| Instructions for the task |
Each record must be output exactly and in full.
[[ Source material open ]]
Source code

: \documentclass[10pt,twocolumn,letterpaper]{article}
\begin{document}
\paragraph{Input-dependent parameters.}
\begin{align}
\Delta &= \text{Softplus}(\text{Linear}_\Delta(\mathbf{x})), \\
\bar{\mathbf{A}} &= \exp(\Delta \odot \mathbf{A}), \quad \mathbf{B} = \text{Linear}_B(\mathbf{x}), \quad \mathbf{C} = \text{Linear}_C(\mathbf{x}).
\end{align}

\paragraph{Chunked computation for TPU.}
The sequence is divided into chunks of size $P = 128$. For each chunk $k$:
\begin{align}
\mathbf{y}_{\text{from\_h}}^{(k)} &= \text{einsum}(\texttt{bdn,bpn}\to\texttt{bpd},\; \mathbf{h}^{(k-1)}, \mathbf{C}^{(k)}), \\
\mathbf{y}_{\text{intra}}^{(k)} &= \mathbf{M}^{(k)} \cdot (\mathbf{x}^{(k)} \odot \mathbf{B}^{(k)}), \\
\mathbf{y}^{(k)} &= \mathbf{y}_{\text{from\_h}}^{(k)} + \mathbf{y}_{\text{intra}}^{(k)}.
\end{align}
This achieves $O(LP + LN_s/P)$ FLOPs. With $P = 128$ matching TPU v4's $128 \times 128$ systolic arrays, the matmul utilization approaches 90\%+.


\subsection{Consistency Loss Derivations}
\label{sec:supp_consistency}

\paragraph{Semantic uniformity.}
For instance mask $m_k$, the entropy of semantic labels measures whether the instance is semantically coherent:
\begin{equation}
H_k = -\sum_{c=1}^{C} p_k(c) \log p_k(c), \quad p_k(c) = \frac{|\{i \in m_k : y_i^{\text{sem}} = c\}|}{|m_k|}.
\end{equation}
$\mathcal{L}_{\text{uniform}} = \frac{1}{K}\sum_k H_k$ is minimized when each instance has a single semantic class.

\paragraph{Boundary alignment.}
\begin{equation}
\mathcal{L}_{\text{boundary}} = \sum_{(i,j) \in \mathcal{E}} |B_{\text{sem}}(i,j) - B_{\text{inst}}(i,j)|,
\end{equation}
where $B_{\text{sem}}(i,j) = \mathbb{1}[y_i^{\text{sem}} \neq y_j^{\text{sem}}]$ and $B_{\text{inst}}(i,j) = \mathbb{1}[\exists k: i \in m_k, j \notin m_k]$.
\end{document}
[[ Source material closed ]]
| Result |
Source code

: \documentclass[10pt,twocolumn,letterpaper]{article}
\begin{document}
\paragraph{Input-dependent parameters.}
\begin{align}
\Delta &= \text{Softplus}(\text{Linear}_\Delta(\mathbf{x})), \\
\bar{\mathbf{A}} &= \exp(\Delta \odot \mathbf{A}), \quad \mathbf{B} = \text{Linear}_B(\mathbf{x}), \quad \mathbf{C} = \text{Linear}_C(\mathbf{x}).
\end{align}

\paragraph{Chunked computation for TPU.}
The sequence is divided into chunks of size $P = 128$. For each chunk $k$:
\begin{align}
\mathbf{y}_{\text{from\_h}}^{(k)} &= \text{einsum}(\texttt{bdn,bpn}\to\texttt{bpd},\; \mathbf{h}^{(k-1)}, \mathbf{C}^{(k)}), \\
\mathbf{y}_{\text{intra}}^{(k)} &= \mathbf{M}^{(k)} \cdot (\mathbf{x}^{(k)} \odot \mathbf{B}^{(k)}), \\
\mathbf{y}^{(k)} &= \mathbf{y}_{\text{from\_h}}^{(k)} + \mathbf{y}_{\text{intra}}^{(k)}.
\end{align}
This achieves $O(LP + LN_s/P)$ FLOPs. With $P = 128$ matching TPU v4's $128 \times 128$ systolic arrays, the matmul utilization approaches 90\%+.


\subsection{Consistency Loss Derivations}
\label{sec:supp_consistency}

\paragraph{Semantic uniformity.}
For instance mask $m_k$, the entropy of semantic labels measures whether the instance is semantically coherent:
\begin{equation}
H_k = -\sum_{c=1}^{C} p_k(c) \log p_k(c), \quad p_k(c) = \frac{|\{i \in m_k : y_i^{\text{sem}} = c\}|}{|m_k|}.
\end{equation}
$\mathcal{L}_{\text{uniform}} = \frac{1}{K}\sum_k H_k$ is minimized when each instance has a single semantic class.

\paragraph{Boundary alignment.}
\begin{equation}
\mathcal{L}_{\text{boundary}} = \sum_{(i,j) \in \mathcal{E}} |B_{\text{sem}}(i,j) - B_{\text{inst}}(i,j)|,
\end{equation}
where $B_{\text{sem}}(i,j) = \mathbb{1}[y_i^{\text{sem}} \neq y_j^{\text{sem}}]$ and $B_{\text{inst}}(i,j) = \mathbb{1}[\exists k: i \in m_k, j \notin m_k]$.
\end{document}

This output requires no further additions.